= Task instructions =
Pull every line containing the word "calculate" out of the material below.

=== Section Start ===

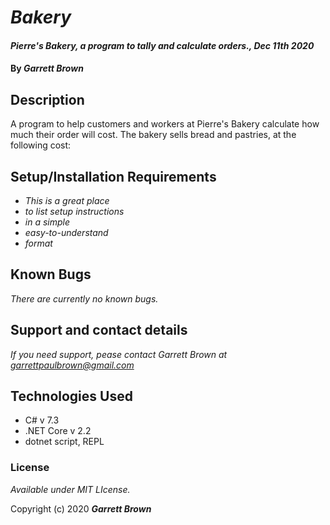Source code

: # _Bakery_

#### _Pierre's Bakery, a program to tally and calculate orders., Dec 11th 2020_

#### By _**Garrett Brown**_

## Description
A program to help customers and workers at Pierre's Bakery calculate how much their order will cost. The bakery sells bread and pastries, at the following cost:




## Setup/Installation Requirements

* _This is a great place_
* _to list setup instructions_
* _in a simple_
* _easy-to-understand_
* _format_



## Known Bugs

_There are currently no known bugs._

## Support and contact details

_If you need support, pease contact Garrett Brown at <garrettpaulbrown@gmail.com>_

## Technologies Used

* C# v 7.3
* .NET Core v 2.2
* dotnet script, REPL

### License

*Available under MIT LIcense.*

Copyright (c) 2020 **_Garrett Brown_**
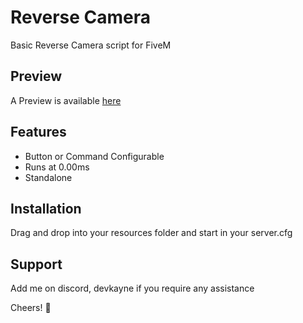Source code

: # Reverse Camera
Basic Reverse Camera script for FiveM

## Preview
A Preview is available [here](https://youtu.be/E9OzArY3cQw)

## Features
- Button or Command Configurable
- Runs at 0.00ms
- Standalone

## Installation
Drag and drop into your resources folder and start in your server.cfg

## Support
Add me on discord, devkayne if you require any assistance

Cheers! 🍻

=== Section End ===

= Solved problem =
#### _Pierre's Bakery, a program to tally and calculate orders., Dec 11th 2020_
A program to help customers and workers at Pierre's Bakery calculate how much their order will cost. The bakery sells bread and pastries, at the following cost:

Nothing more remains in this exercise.